[書評]ピット・ブル
- 2015/3/27
- 書評

◆ピット・ブル
マーティン・”バジー”・シュワルツ著/成田博之訳 パンローリング
「マーケットの魔術師」に紹介されているスーパートレーダーの自伝でです。著者は、アナリストとして10年間過ごしながら、ファンダメンタルズに基づきトレードを続けたものの、一向に成功せず、その後テクニカル・トレーダーとして大成功しました。
その著者が成功に至るまでの過程が細かく書かれていて、非常に面白いです。特に友人から「成功するためにはプランが重要である」ことを教えられ、プランを立てて実行し、成功をつかんでいきます。こうした成功への過程は一般投資家には大いに参考になるものです。
本書ではハードワークの重要性も説かれているが、「修行」「努力」という言葉の好きな日本人には共感できる部分が多いと思われます。特に「ウイザード」と呼ばれるトレーダーが、指標を手で計算し、チャートを手書きしている部分の説明には納得させられる人も多いはずです。

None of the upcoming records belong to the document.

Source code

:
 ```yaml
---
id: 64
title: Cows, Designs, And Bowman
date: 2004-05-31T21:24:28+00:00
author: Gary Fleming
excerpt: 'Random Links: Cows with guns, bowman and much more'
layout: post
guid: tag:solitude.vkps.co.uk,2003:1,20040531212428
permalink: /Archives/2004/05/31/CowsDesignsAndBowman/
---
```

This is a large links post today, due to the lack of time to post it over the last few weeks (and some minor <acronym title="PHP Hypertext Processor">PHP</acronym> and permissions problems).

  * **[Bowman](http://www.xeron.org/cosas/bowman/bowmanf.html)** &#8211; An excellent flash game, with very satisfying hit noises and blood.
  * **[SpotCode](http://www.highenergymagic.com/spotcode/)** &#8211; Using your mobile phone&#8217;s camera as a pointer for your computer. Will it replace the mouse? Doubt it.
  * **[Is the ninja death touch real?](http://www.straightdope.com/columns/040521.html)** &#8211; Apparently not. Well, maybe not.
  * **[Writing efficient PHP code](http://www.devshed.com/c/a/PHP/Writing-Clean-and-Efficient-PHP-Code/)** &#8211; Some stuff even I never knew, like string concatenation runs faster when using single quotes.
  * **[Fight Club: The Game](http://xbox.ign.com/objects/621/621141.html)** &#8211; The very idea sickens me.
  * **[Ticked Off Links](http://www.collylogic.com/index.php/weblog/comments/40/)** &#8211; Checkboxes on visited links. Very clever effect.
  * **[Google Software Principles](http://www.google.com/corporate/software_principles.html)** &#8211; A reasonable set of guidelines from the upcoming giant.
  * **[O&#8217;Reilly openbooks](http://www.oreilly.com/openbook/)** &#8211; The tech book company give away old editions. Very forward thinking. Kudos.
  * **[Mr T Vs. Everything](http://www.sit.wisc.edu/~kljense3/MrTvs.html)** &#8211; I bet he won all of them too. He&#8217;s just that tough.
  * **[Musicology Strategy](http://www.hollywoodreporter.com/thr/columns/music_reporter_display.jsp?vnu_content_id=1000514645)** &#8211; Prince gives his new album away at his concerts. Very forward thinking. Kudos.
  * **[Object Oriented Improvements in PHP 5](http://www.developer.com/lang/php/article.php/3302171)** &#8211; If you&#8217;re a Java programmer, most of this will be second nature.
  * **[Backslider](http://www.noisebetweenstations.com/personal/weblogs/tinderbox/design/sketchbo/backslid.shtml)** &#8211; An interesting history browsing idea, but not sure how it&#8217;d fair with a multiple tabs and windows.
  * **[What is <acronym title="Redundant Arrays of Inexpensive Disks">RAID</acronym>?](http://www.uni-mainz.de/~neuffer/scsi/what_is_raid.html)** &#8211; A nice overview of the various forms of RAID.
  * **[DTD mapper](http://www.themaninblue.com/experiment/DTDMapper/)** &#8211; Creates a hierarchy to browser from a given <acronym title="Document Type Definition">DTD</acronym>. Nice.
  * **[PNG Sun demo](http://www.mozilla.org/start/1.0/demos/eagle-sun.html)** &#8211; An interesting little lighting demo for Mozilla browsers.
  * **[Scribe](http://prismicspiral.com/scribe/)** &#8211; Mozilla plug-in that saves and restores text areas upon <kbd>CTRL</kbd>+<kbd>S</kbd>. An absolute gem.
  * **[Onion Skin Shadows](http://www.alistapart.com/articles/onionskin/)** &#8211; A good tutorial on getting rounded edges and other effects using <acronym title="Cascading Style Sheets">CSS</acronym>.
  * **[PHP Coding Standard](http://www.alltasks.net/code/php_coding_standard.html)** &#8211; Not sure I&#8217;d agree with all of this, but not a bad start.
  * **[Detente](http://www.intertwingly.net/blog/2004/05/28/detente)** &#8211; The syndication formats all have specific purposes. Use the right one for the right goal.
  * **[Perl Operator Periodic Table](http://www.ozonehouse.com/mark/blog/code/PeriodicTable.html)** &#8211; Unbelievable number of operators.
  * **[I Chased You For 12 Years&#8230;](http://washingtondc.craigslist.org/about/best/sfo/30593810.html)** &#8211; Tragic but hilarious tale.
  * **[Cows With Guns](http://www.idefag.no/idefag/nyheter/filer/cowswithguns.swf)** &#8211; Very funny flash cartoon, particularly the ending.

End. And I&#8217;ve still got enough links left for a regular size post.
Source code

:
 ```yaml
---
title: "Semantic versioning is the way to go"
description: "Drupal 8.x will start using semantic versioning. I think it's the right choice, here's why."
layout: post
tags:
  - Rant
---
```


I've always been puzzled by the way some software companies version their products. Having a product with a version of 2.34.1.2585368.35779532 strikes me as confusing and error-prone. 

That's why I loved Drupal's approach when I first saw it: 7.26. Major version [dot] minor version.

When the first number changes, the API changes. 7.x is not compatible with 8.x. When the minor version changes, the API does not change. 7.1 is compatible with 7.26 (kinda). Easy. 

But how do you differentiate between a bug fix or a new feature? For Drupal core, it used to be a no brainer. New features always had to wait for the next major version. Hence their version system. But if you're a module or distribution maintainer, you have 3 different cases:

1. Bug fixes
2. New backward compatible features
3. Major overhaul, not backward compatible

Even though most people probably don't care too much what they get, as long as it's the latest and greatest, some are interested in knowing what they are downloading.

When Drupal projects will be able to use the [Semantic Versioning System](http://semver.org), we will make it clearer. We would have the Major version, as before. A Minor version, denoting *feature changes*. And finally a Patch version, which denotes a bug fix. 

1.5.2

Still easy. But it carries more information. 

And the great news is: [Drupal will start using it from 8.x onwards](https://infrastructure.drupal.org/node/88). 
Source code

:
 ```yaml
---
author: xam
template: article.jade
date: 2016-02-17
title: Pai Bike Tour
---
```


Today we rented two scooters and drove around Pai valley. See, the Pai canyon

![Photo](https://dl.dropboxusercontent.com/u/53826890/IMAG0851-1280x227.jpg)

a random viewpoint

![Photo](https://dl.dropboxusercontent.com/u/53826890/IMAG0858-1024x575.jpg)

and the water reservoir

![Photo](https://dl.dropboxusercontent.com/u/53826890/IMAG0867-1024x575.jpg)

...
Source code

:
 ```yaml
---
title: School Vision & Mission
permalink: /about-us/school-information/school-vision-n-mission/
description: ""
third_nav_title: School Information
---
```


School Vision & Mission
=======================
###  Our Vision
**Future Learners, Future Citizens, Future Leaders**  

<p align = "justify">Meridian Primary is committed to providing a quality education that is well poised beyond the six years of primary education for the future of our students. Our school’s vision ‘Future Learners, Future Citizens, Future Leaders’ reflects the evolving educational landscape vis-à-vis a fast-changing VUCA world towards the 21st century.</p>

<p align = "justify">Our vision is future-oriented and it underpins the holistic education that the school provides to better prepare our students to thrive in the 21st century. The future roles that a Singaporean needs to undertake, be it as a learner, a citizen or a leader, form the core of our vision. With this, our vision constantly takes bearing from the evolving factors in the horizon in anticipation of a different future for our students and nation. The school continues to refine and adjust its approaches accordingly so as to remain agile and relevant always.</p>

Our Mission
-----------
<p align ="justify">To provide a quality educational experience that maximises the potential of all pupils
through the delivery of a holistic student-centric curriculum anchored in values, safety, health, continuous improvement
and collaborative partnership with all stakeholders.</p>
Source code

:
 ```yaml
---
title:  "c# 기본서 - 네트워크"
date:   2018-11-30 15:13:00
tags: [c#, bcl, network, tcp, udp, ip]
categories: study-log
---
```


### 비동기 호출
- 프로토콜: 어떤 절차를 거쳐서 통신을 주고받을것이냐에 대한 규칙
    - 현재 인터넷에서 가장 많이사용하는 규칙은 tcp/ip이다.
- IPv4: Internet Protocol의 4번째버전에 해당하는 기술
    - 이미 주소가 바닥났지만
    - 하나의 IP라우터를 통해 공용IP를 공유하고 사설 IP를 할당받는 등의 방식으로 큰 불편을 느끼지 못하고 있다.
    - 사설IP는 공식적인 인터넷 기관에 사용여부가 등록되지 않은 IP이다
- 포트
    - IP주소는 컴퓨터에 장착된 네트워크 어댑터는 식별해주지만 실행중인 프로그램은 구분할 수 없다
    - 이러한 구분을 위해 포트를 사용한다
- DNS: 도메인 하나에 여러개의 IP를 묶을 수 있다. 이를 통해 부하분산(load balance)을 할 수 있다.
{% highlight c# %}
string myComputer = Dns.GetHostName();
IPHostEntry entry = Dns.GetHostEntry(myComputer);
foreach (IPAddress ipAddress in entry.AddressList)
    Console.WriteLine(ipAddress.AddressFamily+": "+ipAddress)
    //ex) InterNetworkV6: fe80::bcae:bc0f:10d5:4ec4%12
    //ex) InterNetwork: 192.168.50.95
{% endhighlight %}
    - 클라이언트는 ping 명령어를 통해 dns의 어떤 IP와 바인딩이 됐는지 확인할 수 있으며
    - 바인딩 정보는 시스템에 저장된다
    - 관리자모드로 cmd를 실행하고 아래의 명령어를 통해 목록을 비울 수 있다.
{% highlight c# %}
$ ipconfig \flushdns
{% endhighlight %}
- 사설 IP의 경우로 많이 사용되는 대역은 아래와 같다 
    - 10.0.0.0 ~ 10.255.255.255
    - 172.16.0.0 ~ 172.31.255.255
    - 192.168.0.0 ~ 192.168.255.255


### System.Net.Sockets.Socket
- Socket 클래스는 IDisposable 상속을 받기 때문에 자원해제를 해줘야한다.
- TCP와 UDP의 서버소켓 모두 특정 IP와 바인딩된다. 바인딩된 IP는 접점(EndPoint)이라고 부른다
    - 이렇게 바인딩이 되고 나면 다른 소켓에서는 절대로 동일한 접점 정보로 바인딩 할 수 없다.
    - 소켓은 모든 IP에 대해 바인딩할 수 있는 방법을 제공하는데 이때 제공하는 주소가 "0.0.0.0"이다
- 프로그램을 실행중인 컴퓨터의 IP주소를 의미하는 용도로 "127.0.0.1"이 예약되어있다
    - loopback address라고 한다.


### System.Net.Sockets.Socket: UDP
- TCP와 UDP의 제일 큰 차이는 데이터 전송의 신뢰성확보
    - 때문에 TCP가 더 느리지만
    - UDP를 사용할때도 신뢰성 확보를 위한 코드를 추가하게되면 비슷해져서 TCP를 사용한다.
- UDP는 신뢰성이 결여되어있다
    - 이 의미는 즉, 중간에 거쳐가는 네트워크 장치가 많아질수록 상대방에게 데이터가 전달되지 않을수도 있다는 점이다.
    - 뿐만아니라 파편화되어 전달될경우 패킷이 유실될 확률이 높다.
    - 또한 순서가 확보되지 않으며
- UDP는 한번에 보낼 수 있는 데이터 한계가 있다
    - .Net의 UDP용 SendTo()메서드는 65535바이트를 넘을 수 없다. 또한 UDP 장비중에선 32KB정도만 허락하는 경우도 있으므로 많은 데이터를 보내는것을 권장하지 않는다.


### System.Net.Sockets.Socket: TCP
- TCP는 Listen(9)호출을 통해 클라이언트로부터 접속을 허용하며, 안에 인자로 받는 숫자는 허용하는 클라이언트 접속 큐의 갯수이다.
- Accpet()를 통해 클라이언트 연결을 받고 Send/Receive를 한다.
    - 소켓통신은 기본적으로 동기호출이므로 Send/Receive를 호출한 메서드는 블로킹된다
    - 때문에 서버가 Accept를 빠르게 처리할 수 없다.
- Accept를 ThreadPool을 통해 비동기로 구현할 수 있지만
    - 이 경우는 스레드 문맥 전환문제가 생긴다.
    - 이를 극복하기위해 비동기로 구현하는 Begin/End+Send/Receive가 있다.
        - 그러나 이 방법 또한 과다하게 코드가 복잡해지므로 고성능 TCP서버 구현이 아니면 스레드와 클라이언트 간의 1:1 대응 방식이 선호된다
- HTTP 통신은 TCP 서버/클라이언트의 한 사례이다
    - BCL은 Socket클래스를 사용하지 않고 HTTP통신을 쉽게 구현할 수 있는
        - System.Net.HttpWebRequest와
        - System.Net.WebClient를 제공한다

著者はテクニカル・トレーダーとして成功したものの、それはファンダメンタルズより、テクニカルが重要ということではなく、自分に合った手法が重要ということです。また、成功のためにはプランを立てるの重要性を教えてくれます。
最後の章では、使っているテクニックの説明があります。夢のような方程式はありません。10日間の指数平滑移動平均とその±1%のバンドの利用方法に関しては、多いに参考になると思います。シンプルではあるが「移動平均に逆らわない」というのは基本のようです。